鳩羽つぐ、同級生のわたし、心象
Twitterに書き散らした「鳩羽つぐちゃんと同級生のわたし」をテーマにした散文その他のまとめです。
GWが終わる。鳩羽つぐちゃんの同級生のわたしはお休みの間もつぐちゃんに会いたくて仕方がなかったのだけれど、教室でつぐちゃんの顔を見たら、彼女がお休みに誰とどこで何をしていたかをどうしても訊ねることができなかった。家族で遊園地に行ったことも、なぜだか内緒にしてしまったのだ。
鳩羽つぐちゃんの同級生のわたし、つぐちゃんの鉛筆が毎日必ずきっちり削られて筆箱の中で揃っているのを眺めるのが好き。
六月、曇天の教室は自習時間で、クラスメイトたちは会話もなく与えられた問題集を解いている。白いカーテンが揺れるたび、わたしは気にするふりをして窓際の鳩羽つぐちゃんを見つめていた。指定のブラウスに羽織ったカーディガンの、少し余った袖口からのぞく指は、わたしの知らない公式を綴っている。
給食の時間、牛乳瓶の紙蓋をうまく開けられない鳩羽つぐちゃんに「わたしがあけようか?」って言うと、少し迷ってから「ん!」って牛乳瓶を手渡される。
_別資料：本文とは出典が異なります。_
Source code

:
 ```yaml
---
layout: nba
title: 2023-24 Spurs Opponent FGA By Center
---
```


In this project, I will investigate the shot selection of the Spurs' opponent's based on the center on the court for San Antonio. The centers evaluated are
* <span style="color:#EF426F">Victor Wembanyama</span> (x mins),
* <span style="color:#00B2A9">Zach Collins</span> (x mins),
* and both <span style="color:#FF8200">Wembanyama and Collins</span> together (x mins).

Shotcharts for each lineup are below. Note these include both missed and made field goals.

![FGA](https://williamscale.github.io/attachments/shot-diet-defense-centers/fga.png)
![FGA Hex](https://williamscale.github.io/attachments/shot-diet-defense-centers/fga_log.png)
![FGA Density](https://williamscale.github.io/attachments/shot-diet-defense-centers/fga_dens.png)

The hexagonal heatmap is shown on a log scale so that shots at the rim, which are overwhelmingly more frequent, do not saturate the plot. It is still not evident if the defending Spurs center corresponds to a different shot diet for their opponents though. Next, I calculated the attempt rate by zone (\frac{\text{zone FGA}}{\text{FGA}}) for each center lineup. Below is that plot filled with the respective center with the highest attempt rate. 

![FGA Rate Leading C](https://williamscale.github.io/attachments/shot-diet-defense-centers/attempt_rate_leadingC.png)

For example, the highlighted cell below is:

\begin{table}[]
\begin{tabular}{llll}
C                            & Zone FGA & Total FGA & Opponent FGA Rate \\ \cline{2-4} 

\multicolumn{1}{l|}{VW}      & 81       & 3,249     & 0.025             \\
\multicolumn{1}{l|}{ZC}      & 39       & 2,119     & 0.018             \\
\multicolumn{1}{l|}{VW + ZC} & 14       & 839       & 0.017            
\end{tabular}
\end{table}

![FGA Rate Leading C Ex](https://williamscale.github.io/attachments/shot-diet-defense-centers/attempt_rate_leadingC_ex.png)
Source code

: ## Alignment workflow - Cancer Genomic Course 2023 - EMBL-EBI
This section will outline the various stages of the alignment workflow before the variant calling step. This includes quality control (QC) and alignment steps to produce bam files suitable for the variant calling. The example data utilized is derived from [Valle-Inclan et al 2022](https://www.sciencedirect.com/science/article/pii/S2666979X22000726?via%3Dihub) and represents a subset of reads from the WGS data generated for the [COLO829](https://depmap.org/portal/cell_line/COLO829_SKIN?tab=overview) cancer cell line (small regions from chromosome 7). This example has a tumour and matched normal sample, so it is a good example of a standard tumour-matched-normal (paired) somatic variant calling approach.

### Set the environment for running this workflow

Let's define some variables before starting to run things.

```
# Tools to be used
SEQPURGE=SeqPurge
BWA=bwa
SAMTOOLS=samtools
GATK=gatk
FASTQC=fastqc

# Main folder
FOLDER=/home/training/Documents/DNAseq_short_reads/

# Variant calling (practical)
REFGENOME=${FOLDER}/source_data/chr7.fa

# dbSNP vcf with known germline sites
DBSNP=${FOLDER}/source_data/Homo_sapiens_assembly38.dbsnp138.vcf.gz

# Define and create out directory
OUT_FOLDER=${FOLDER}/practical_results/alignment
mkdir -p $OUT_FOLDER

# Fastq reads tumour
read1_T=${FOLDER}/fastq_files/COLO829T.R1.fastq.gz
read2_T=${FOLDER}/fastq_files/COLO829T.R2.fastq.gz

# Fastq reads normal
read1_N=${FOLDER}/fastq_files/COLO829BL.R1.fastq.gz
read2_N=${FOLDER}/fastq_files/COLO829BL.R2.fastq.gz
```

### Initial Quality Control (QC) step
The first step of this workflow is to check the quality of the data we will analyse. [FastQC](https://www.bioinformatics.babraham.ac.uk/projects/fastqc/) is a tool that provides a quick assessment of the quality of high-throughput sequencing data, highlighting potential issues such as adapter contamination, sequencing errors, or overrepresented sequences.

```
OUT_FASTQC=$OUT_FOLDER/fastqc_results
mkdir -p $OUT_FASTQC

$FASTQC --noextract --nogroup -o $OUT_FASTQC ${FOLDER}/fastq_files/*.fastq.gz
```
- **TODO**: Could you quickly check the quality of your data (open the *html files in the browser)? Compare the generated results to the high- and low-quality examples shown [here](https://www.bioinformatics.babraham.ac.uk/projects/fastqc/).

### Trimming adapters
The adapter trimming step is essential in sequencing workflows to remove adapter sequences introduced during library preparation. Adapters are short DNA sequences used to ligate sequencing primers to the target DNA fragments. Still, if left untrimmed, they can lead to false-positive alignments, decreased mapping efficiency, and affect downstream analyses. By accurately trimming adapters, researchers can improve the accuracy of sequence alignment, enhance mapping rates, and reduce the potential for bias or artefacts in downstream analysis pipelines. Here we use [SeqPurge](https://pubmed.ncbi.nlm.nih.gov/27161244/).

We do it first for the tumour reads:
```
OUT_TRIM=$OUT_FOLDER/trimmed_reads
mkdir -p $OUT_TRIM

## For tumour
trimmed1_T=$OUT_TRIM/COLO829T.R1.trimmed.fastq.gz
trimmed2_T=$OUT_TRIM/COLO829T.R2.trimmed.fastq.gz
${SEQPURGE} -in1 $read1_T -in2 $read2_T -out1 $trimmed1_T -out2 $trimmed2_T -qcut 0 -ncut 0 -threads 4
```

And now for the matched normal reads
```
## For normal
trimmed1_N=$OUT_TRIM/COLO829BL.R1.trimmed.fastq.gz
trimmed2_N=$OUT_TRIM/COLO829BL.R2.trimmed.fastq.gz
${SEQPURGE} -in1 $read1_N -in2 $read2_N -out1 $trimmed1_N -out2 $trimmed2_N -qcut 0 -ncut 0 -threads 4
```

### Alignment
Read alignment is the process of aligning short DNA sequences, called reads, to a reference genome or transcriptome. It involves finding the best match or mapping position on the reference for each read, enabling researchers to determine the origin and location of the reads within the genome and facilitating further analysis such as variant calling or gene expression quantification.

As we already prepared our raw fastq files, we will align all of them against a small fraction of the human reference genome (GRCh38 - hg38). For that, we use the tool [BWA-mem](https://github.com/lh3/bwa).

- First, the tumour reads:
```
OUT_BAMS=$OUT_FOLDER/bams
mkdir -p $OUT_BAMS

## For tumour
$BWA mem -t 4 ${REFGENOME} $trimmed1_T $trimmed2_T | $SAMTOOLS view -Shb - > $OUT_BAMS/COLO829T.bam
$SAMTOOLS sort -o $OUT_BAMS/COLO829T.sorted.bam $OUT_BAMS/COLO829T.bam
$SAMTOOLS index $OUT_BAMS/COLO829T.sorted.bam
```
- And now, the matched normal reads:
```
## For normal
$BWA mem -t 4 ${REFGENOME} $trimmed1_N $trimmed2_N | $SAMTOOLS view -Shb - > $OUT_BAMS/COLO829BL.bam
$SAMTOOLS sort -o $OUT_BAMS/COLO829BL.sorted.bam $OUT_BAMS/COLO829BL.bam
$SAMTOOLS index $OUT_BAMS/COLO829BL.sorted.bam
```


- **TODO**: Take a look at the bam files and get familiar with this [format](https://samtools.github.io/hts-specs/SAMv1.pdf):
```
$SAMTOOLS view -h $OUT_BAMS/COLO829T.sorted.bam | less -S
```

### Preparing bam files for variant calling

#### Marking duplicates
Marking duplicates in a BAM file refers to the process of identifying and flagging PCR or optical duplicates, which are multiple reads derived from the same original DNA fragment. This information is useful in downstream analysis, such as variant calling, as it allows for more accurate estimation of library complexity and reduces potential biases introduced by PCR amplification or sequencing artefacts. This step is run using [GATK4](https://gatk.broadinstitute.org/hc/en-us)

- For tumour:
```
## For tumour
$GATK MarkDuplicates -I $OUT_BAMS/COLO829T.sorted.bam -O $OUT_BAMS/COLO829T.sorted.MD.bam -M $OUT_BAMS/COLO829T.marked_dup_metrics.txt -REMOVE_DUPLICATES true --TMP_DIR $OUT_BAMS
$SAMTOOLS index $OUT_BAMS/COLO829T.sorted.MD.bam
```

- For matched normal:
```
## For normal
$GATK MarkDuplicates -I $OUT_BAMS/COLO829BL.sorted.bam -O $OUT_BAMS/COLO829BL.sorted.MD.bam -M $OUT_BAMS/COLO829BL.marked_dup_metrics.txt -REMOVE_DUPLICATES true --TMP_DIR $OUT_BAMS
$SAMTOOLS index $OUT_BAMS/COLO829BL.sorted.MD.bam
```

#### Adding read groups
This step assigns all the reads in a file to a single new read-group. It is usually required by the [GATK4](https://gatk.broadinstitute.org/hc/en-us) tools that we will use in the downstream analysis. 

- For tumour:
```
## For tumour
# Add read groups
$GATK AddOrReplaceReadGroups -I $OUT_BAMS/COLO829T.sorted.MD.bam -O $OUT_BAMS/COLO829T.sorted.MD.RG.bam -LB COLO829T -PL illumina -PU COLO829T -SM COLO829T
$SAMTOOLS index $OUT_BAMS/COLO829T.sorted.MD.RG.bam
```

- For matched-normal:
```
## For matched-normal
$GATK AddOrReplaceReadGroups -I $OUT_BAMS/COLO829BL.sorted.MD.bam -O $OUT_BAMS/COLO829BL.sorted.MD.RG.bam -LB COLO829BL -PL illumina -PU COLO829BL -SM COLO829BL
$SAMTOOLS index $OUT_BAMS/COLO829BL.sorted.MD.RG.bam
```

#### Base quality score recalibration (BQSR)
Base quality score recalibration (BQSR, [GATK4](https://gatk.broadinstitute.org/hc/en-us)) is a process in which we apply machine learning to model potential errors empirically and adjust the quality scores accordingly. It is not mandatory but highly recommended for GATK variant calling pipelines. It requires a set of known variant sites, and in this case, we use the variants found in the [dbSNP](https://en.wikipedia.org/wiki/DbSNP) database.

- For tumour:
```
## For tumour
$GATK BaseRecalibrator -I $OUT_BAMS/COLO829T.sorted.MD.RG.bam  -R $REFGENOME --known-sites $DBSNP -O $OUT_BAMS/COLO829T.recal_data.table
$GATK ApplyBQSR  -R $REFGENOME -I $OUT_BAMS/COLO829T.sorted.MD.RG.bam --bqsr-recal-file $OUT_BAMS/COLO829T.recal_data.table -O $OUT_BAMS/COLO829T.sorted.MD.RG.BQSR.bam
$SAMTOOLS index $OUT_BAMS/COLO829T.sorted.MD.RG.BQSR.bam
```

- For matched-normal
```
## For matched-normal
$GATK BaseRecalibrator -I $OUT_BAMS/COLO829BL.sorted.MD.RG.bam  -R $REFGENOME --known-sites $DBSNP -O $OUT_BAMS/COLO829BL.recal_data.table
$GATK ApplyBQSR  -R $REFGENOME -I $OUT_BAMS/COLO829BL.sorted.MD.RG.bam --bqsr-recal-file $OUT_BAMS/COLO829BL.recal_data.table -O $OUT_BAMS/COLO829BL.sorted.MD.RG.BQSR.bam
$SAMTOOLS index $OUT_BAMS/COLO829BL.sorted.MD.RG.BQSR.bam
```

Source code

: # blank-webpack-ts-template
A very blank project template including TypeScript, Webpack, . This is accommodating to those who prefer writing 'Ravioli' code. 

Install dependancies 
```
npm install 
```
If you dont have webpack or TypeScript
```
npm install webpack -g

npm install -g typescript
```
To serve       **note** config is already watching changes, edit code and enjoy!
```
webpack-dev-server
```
帰り道、わたしの少し前を歩いていた鳩羽つぐちゃんが突然立ち止まって、ゆっくりと両目を閉じた。しばらくして何事もなかったみたいに目を開いたので怪訝な顔をしていると、救急車のサイレンに耳をすませていたのだという。遠く遠くなってゆくサイレンが心地いいのと笑って、つぐちゃんは歩き出した。
六月の鳩羽つぐちゃん、学校が終わるとお気に入りの長靴をはいて少し大きめの傘を両手で持ちながら通学路を歩くけれど、知らない家の庭先に咲いている紫陽花の上で雨粒が跳ねるのをじいっと見つめてしまい、カタツムリとも目が合うのでなかなか家に帰らない。
誰よりも早く教室に来て窓を開け、湿気で落ち着かない毛先を指で気にしながら鉛色の空を眺め続ける六月の鳩羽つぐ。
満月の夜に黒い羽で飛ぶ鳩羽つぐちゃん。
満月の夜に黒い羽を羽ばたかせる鳩羽つぐちゃんの夢を見た次の日、鳩羽つぐちゃんの肩甲骨のあたりにばかり目がいってしまうわたし。
太陽がのぼり始めたばかりの八月の海辺でひとり、裸足で貝殻や綺麗な石を拾い集める鳩羽つぐちゃん。
送電塔の群れの向こうで白い月が真面目な顔をしているのを眺める鳩羽つぐの前髪がそよいでいる。
物覚えが悪くてしょっちゅう先生に叱られているわたしが唯一完璧に覚えているものは、鳩羽つぐちゃんのおうちの電話番号で、3から始まる8桁の番号はすっかりそらで言えるようになっていたし、必ず3コール目の真ん中あたりでつぐちゃんが電話に出る、そのタイミングまで身体に馴染んでしまった。
紫陽花を/揺らす長靴/鳩羽つぐ
リノリウムの白い階段を駆け上がる鳩羽つぐちゃんの軽やかな足音と揺れるスカートのささやきと光指す踊り場の未来。